• _REQUIREMENT_: Retype the lines from the first one in the records down to the line containing "Python code to", counting both, and leave out any pictures.
━━ RECORDS FOR THIS EXERCISE ━━
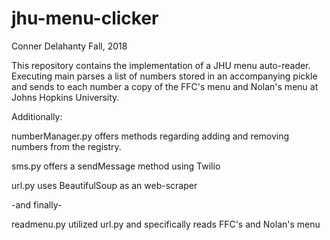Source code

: # jhu-menu-clicker
Conner Delahanty
Fall, 2018

This repository contains the implementation of a JHU menu auto-reader. Executing main parses a list of numbers
stored in an accompanying pickle and sends to each number a copy of the FFC's menu and Nolan's menu
at Johns Hopkins University. 

Additionally:

numberManager.py offers methods regarding adding and removing numbers from the registry. 

sms.py offers a sendMessage method using Twilio

url.py uses BeautifulSoup as an web-scraper

-and finally-

readmenu.py utilized url.py and specifically reads FFC's and Nolan's menu

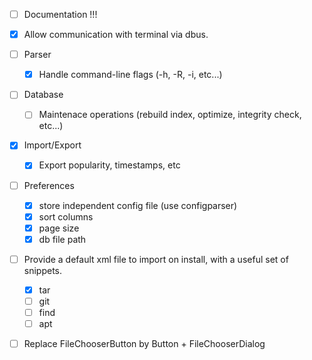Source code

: - [ ] Documentation !!!

- [x] Allow communication with terminal via dbus.

- [ ] Parser
    - [x] Handle command-line flags (-h, -R, -i, etc...)

- [ ] Database
    - [ ] Maintenace operations (rebuild index, optimize, integrity check, etc...)

- [x] Import/Export
    - [x] Export popularity, timestamps, etc

- [ ] Preferences
    - [x] store independent config file (use configparser)
    - [x] sort columns
    - [x] page size
    - [x] db file path

- [ ] Provide a default xml file to import on install, with a useful set of snippets.
    - [x] tar
    - [ ] git
    - [ ] find
    - [ ] apt

- [ ] Replace FileChooserButton by Button + FileChooserDialog

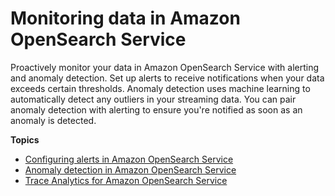 # Monitoring data in Amazon OpenSearch Service<a name="monitoring-data"></a>

Proactively monitor your data in Amazon OpenSearch Service with alerting and anomaly detection\. Set up alerts to receive notifications when your data exceeds certain thresholds\. Anomaly detection uses machine learning to automatically detect any outliers in your streaming data\. You can pair anomaly detection with alerting to ensure you're notified as soon as an anomaly is detected\. 

**Topics**
+ [Configuring alerts in Amazon OpenSearch Service](alerting.md)
+ [Anomaly detection in Amazon OpenSearch Service](ad.md)
+ [Trace Analytics for Amazon OpenSearch Service](trace-analytics.md)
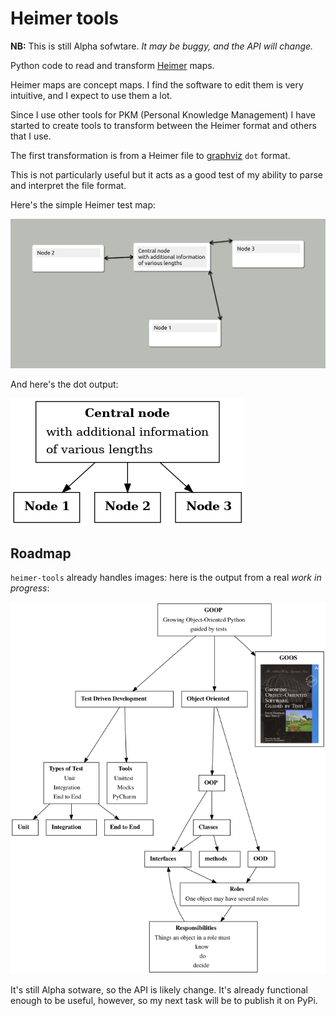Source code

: # Heimer tools

**NB:** This is still Alpha sofwtare. _It may be buggy, and the API will change._

Python code to read and transform [Heimer](https://github.com/juzzlin/Heimer) maps.

Heimer maps are concept maps. I find the software to edit them is very intuitive, and I expect to use them a lot.

Since I use other tools for PKM (Personal Knowledge Management) I have started to create tools to transform between 
the Heimer format and others that I use.

The first transformation is from a Heimer file to [graphviz]() `dot` format.

This is not particularly useful but it acts as a good test of my ability to parse and interpret the file format.

Here's the simple Heimer test map:

![Heimer](docs/img/test-heimer.png)

And here's the dot output:

![Dot output](docs/img/test-out.png)

## Roadmap

`heimer-tools` already handles images: here is the output from a real *work in progress*:

![GOOPy](docs/img/goop.png)

It's still Alpha sotware, so the API is likely change.
It's already functional enough to be useful, however,
so my next task will be to publish it on PyPi.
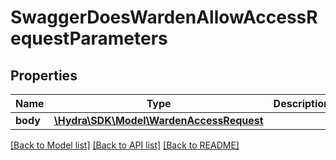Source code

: # SwaggerDoesWardenAllowAccessRequestParameters

## Properties
Name | Type | Description | Notes
------------ | ------------- | ------------- | -------------
**body** | [**\Hydra\SDK\Model\WardenAccessRequest**](WardenAccessRequest.md) |  | [optional] 

[[Back to Model list]](../README.md#documentation-for-models) [[Back to API list]](../README.md#documentation-for-api-endpoints) [[Back to README]](../README.md)


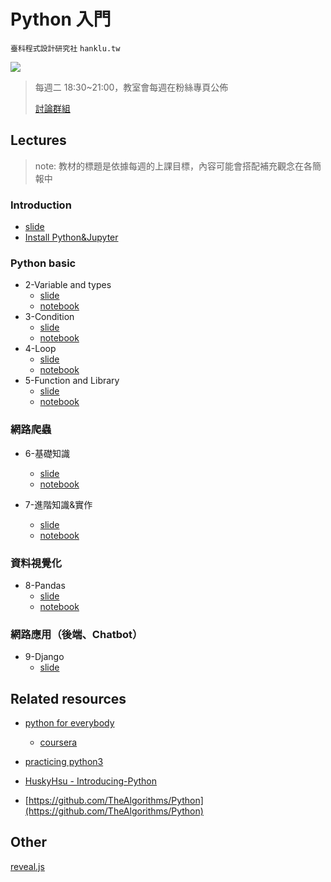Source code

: # Python 入門

`臺科程式設計研究社` `hanklu.tw`

![](https://img.shields.io/badge/python-3-blue.svg)

> 每週二 18:30~21:00，教室會每週在粉絲專頁公佈
>
> [討論群組](https://m.me/join/AbaVN1BjdDB1FnY2)

## Lectures

> note: 教材的標題是依據每週的上課目標，內容可能會搭配補充觀念在各簡報中

### Introduction

- [slide](https://hanklu.tw/python/slides/lecture1.pdf)
- [Install Python&Jupyter](https://hackmd.io/s/S1fraKMRm)

### Python basic

- 2-Variable and types
  - [slide](https://hanklu.tw/python/slides/lecture2.slides.html)
  - [notebook](http://hanklu.tw/python/notebooks/leture2.ipynb)
- 3-Condition
  - [slide](https://hanklu.tw/python/slides/lecture3.slides.html)
  - [notebook](http://hanklu.tw/python/notebooks/leture3.ipynb)
- 4-Loop
  - [slide](https://hanklu.tw/python/slides/lecture4.slides.html)
  - [notebook](http://hanklu.tw/python/notebooks/leture4.ipynb)
- 5-Function and Library
  - [slide](https://hanklu.tw/python/slides/lecture5.slides.html)
  - [notebook](http://hanklu.tw/python/notebooks/lecture5.html)

### 網路爬蟲

- 6-基礎知識

  - [slide](https://hanklu.tw/python/slides/lecture6.slides.html)
  - [notebook](http://hanklu.tw/python/notebooks/leture6.ipynb)

- 7-進階知識&實作
  - [slide](https://hanklu.tw/python/slides/lecture7.slides.html)
  - [notebook](http://hanklu.tw/python/notebooks/leture7.ipynb)

### 資料視覺化

- 8-Pandas
  - [slide](https://hanklu.tw/python/slides/lecture8.slides.html)
  - [notebook](http://hanklu.tw/python/notebooks/leture8.ipynb)

### 網路應用（後端、Chatbot）

- 9-Django
  - [slide](https://docs.google.com/presentation/d/1VUzg5uuPAwcfK-s1RFF0nByRJHBvEDffpzS-MC8ictk/edit?usp=sharing)

## Related resources

- [python for everybody](https://py4e.org)
  - [coursera](https://zh-tw.coursera.org/learn/python)
- [practicing python3](https://speakerdeck.com/mosky/practicing-python-3)

- [HuskyHsu - Introducing-Python](https://github.com/HuskyHsu/Introducing-Python)

- [https://github.com/TheAlgorithms/Python](https://github.com/TheAlgorithms/Python)

## Other

[reveal.js](https://github.com/hakimel/reveal.js)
━━━
• _TASK RESULT_:
Source code

: # jhu-menu-clicker
Conner Delahanty
Fall, 2018

This repository contains the implementation of a JHU menu auto-reader. Executing main parses a list of numbers
stored in an accompanying pickle and sends to each number a copy of the FFC's menu and Nolan's menu
at Johns Hopkins University. 

Additionally:

numberManager.py offers methods regarding adding and removing numbers from the registry. 

sms.py offers a sendMessage method using Twilio

url.py uses BeautifulSoup as an web-scraper

-and finally-

readmenu.py utilized url.py and specifically reads FFC's and Nolan's menu

Source code

: - [ ] Documentation !!!

- [x] Allow communication with terminal via dbus.

- [ ] Parser
    - [x] Handle command-line flags (-h, -R, -i, etc...)

- [ ] Database
    - [ ] Maintenace operations (rebuild index, optimize, integrity check, etc...)

- [x] Import/Export
    - [x] Export popularity, timestamps, etc

- [ ] Preferences
    - [x] store independent config file (use configparser)
    - [x] sort columns
    - [x] page size
    - [x] db file path

- [ ] Provide a default xml file to import on install, with a useful set of snippets.
    - [x] tar
    - [ ] git
    - [ ] find
    - [ ] apt

- [ ] Replace FileChooserButton by Button + FileChooserDialog

 # Monitoring data in Amazon OpenSearch Service<a name="monitoring-data"></a>

Proactively monitor your data in Amazon OpenSearch Service with alerting and anomaly detection\. Set up alerts to receive notifications when your data exceeds certain thresholds\. Anomaly detection uses machine learning to automatically detect any outliers in your streaming data\. You can pair anomaly detection with alerting to ensure you're notified as soon as an anomaly is detected\. 

**Topics**
+ [Configuring alerts in Amazon OpenSearch Service](alerting.md)
+ [Anomaly detection in Amazon OpenSearch Service](ad.md)
+ [Trace Analytics for Amazon OpenSearch Service](trace-analytics.md)
Source code

: # Heimer tools

**NB:** This is still Alpha sofwtare. _It may be buggy, and the API will change._

Python code to read and transform [Heimer](https://github.com/juzzlin/Heimer) maps.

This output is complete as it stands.